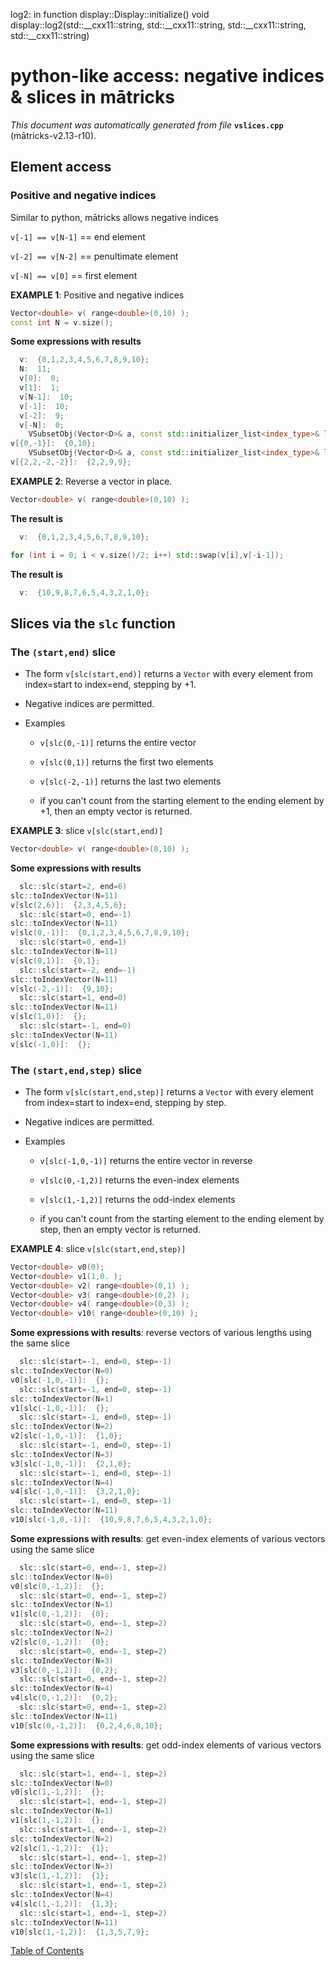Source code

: log2: in function display::Display::initialize()
void display::log2(std::__cxx11::string, std::__cxx11::string, std::__cxx11::string, std::__cxx11::string)
# python-like access: negative indices & slices in mātricks
_This document was automatically generated from file_ **`vslices.cpp`** (mātricks-v2.13-r10).

## Element access
### Positive and negative indices
Similar to python, mātricks allows negative indices

`v[-1] == v[N-1]` == end element

`v[-2] == v[N-2]` == penultimate element

`v[-N] == v[0]`   == first element



**EXAMPLE 1**: Positive and negative indices
```C++
Vector<double> v( range<double>(0,10) );
const int N = v.size();
```

**Some expressions with results**
```C++
  v:  {0,1,2,3,4,5,6,7,8,9,10}; 
  N:  11; 
  v[0]:  0; 
  v[1]:  1; 
  v[N-1]:  10; 
  v[-1]:  10; 
  v[-2]:  9; 
  v[-N]:  0; 
    VSubsetObj(Vector<D>& a, const std::initializer_list<index_type>& list)
v[{0,-1}]:  {0,10}; 
    VSubsetObj(Vector<D>& a, const std::initializer_list<index_type>& list)
v[{2,2,-2,-2}]:  {2,2,9,9}; 
```



**EXAMPLE 2**: Reverse a vector in place.
```C++
Vector<double> v( range<double>(0,10) );
```

**The result is**
```C++
  v:  {0,1,2,3,4,5,6,7,8,9,10}; 
```

```C++
for (int i = 0; i < v.size()/2; i++) std::swap(v[i],v[-i-1]);
```

**The result is**
```C++
  v:  {10,9,8,7,6,5,4,3,2,1,0}; 
```

## Slices via the `slc` function
### The `(start,end)` slice
* The form `v[slc(start,end)]` returns a `Vector` with every element from index=start to index=end, stepping by +1.

* Negative indices are permitted.

* Examples

  * `v[slc(0,-1)]` returns the entire vector

  * `v[slc(0,1)]` returns the first two elements

  * `v[slc(-2,-1)]` returns the last two elements

  *  if you can't count from the starting element to the ending element by +1, then an empty vector is returned.



**EXAMPLE 3**: slice `v[slc(start,end)]`
```C++
Vector<double> v( range<double>(0,10) );
```

**Some expressions with results**
```C++
  slc::slc(start=2, end=6)
slc::toIndexVector(N=11)
v[slc(2,6)]:  {2,3,4,5,6}; 
  slc::slc(start=0, end=-1)
slc::toIndexVector(N=11)
v[slc(0,-1)]:  {0,1,2,3,4,5,6,7,8,9,10}; 
  slc::slc(start=0, end=1)
slc::toIndexVector(N=11)
v[slc(0,1)]:  {0,1}; 
  slc::slc(start=-2, end=-1)
slc::toIndexVector(N=11)
v[slc(-2,-1)]:  {9,10}; 
  slc::slc(start=1, end=0)
slc::toIndexVector(N=11)
v[slc(1,0)]:  {}; 
  slc::slc(start=-1, end=0)
slc::toIndexVector(N=11)
v[slc(-1,0)]:  {}; 
```

### The `(start,end,step)` slice
* The form `v[slc(start,end,step)]` returns a `Vector` with every element from index=start to index=end, stepping by step.

* Negative indices are permitted.

* Examples

  * `v[slc(-1,0,-1)]` returns the entire vector in reverse

  * `v[slc(0,-1,2)]` returns the even-index elements

  * `v[slc(1,-1,2)]` returns the odd-index elements

  *  if you can't count from the starting element to the ending element by step, then an empty vector is returned.



**EXAMPLE 4**: slice `v[slc(start,end,step)]`
```C++
Vector<double> v0(0);
Vector<double> v1(1,0. );
Vector<double> v2( range<double>(0,1) );
Vector<double> v3( range<double>(0,2) );
Vector<double> v4( range<double>(0,3) );
Vector<double> v10( range<double>(0,10) );
```

**Some expressions with results**: reverse vectors of various lengths using the same slice
```C++
  slc::slc(start=-1, end=0, step=-1)
slc::toIndexVector(N=0)
v0[slc(-1,0,-1)]:  {}; 
  slc::slc(start=-1, end=0, step=-1)
slc::toIndexVector(N=1)
v1[slc(-1,0,-1)]:  {}; 
  slc::slc(start=-1, end=0, step=-1)
slc::toIndexVector(N=2)
v2[slc(-1,0,-1)]:  {1,0}; 
  slc::slc(start=-1, end=0, step=-1)
slc::toIndexVector(N=3)
v3[slc(-1,0,-1)]:  {2,1,0}; 
  slc::slc(start=-1, end=0, step=-1)
slc::toIndexVector(N=4)
v4[slc(-1,0,-1)]:  {3,2,1,0}; 
  slc::slc(start=-1, end=0, step=-1)
slc::toIndexVector(N=11)
v10[slc(-1,0,-1)]:  {10,9,8,7,6,5,4,3,2,1,0}; 
```

**Some expressions with results**: get even-index elements of various vectors using the same slice
```C++
  slc::slc(start=0, end=-1, step=2)
slc::toIndexVector(N=0)
v0[slc(0,-1,2)]:  {}; 
  slc::slc(start=0, end=-1, step=2)
slc::toIndexVector(N=1)
v1[slc(0,-1,2)]:  {0}; 
  slc::slc(start=0, end=-1, step=2)
slc::toIndexVector(N=2)
v2[slc(0,-1,2)]:  {0}; 
  slc::slc(start=0, end=-1, step=2)
slc::toIndexVector(N=3)
v3[slc(0,-1,2)]:  {0,2}; 
  slc::slc(start=0, end=-1, step=2)
slc::toIndexVector(N=4)
v4[slc(0,-1,2)]:  {0,2}; 
  slc::slc(start=0, end=-1, step=2)
slc::toIndexVector(N=11)
v10[slc(0,-1,2)]:  {0,2,4,6,8,10}; 
```

**Some expressions with results**: get odd-index elements of various vectors using the same slice
```C++
  slc::slc(start=1, end=-1, step=2)
slc::toIndexVector(N=0)
v0[slc(1,-1,2)]:  {}; 
  slc::slc(start=1, end=-1, step=2)
slc::toIndexVector(N=1)
v1[slc(1,-1,2)]:  {}; 
  slc::slc(start=1, end=-1, step=2)
slc::toIndexVector(N=2)
v2[slc(1,-1,2)]:  {1}; 
  slc::slc(start=1, end=-1, step=2)
slc::toIndexVector(N=3)
v3[slc(1,-1,2)]:  {1}; 
  slc::slc(start=1, end=-1, step=2)
slc::toIndexVector(N=4)
v4[slc(1,-1,2)]:  {1,3}; 
  slc::slc(start=1, end=-1, step=2)
slc::toIndexVector(N=11)
v10[slc(1,-1,2)]:  {1,3,5,7,9}; 
```


[Table of Contents](README.md)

> _What you will do_:
Only these lines belong in the answer: the first line of the listing above through the line holding "Similar to python, mātricks", printed exactly and without pictures.

> _Answer for this exercise_:
Source code

: log2: in function display::Display::initialize()
void display::log2(std::__cxx11::string, std::__cxx11::string, std::__cxx11::string, std::__cxx11::string)
# python-like access: negative indices & slices in mātricks
_This document was automatically generated from file_ **`vslices.cpp`** (mātricks-v2.13-r10).

## Element access
### Positive and negative indices
Similar to python, mātricks allows negative indices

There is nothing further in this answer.